Items from a dataset:
▼
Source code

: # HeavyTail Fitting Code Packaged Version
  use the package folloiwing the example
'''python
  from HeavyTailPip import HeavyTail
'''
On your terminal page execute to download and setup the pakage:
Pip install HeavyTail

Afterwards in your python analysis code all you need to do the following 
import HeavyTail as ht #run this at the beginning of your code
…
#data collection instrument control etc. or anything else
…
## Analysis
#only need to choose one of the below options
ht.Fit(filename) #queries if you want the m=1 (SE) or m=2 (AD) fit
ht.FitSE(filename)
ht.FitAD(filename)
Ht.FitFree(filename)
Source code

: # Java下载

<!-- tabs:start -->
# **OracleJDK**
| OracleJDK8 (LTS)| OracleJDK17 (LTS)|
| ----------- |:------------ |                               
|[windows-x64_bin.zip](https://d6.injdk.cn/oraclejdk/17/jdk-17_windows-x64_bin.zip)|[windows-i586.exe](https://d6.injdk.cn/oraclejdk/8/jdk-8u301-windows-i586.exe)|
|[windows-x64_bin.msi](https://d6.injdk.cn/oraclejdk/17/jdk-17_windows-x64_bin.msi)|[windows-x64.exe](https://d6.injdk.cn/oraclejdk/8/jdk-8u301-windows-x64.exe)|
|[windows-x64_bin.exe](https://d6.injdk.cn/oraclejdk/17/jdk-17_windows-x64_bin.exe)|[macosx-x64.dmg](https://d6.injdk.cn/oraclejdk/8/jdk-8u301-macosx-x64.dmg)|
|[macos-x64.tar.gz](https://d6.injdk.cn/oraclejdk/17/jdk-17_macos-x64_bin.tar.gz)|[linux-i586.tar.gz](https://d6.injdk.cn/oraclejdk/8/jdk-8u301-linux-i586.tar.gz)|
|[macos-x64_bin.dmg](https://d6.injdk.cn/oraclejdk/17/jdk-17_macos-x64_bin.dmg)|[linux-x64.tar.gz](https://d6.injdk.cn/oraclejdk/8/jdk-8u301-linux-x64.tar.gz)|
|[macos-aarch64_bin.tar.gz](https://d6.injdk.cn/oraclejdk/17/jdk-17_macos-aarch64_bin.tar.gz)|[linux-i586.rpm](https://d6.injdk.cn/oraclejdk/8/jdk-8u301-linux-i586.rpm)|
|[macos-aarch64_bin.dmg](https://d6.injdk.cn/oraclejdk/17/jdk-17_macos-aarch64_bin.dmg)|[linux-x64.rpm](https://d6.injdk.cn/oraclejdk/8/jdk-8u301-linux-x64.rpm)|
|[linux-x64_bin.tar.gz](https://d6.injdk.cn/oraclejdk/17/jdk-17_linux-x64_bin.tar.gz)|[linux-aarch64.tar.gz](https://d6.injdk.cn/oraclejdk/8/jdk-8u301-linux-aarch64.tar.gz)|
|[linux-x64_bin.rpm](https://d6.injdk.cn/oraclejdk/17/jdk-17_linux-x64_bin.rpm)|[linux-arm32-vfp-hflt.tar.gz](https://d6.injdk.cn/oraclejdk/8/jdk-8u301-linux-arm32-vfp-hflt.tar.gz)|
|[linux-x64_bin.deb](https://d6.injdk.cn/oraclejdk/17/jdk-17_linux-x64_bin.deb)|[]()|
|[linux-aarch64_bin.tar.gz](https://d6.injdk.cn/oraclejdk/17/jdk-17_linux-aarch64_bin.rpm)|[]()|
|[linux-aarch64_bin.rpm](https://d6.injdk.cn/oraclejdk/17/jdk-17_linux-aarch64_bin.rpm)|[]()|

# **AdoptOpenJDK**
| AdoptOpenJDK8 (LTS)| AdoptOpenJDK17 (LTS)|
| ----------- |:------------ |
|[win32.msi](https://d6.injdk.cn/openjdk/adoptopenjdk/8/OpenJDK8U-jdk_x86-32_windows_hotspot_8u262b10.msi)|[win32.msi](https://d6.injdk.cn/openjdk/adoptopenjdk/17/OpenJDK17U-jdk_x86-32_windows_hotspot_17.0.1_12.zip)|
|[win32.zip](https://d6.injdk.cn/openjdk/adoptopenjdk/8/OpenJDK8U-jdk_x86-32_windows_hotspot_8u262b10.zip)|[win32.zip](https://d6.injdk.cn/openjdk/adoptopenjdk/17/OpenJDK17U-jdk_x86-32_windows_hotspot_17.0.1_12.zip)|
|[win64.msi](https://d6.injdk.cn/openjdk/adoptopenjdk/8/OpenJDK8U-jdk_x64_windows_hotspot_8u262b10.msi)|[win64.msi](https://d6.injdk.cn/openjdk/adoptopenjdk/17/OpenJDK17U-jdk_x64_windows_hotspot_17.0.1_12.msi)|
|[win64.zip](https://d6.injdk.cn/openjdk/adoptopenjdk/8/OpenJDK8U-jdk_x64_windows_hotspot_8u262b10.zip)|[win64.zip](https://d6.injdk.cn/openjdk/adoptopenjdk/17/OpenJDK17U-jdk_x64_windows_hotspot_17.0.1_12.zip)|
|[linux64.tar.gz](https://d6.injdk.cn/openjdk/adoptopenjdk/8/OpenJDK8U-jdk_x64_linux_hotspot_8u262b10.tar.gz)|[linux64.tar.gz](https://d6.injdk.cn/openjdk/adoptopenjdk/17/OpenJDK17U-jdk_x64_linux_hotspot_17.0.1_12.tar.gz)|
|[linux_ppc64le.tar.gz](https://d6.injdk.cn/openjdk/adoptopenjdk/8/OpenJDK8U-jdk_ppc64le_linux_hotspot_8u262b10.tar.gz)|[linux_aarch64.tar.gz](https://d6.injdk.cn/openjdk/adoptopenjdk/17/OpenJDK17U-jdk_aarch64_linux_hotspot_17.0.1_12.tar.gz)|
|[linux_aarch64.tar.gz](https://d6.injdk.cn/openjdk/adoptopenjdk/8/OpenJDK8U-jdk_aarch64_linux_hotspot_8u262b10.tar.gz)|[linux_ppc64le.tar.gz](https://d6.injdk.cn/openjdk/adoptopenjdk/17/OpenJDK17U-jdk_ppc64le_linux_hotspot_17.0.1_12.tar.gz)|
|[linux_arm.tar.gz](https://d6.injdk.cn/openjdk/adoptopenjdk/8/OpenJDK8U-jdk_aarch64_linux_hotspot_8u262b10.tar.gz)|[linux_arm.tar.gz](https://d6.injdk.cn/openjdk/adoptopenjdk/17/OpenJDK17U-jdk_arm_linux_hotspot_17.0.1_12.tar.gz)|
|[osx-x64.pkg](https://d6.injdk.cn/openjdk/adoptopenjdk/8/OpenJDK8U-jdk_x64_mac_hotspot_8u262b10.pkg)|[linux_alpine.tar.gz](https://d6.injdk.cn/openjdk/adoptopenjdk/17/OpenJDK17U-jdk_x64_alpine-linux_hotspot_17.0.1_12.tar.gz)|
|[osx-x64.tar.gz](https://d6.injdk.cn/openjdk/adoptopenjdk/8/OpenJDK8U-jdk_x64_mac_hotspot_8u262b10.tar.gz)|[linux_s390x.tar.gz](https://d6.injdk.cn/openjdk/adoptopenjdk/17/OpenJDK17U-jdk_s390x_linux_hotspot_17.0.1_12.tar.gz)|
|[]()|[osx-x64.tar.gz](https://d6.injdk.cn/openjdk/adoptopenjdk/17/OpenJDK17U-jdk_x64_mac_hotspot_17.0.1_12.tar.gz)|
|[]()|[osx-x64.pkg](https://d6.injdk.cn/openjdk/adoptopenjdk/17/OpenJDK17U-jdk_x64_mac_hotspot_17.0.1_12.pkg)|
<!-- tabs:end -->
▲
* **WHAT YOU HAVE TO DO**
Work out the number of lines in the records containing the word "HeavyTail". Write only that number.

* **RESPONSE TO THE TASK**
4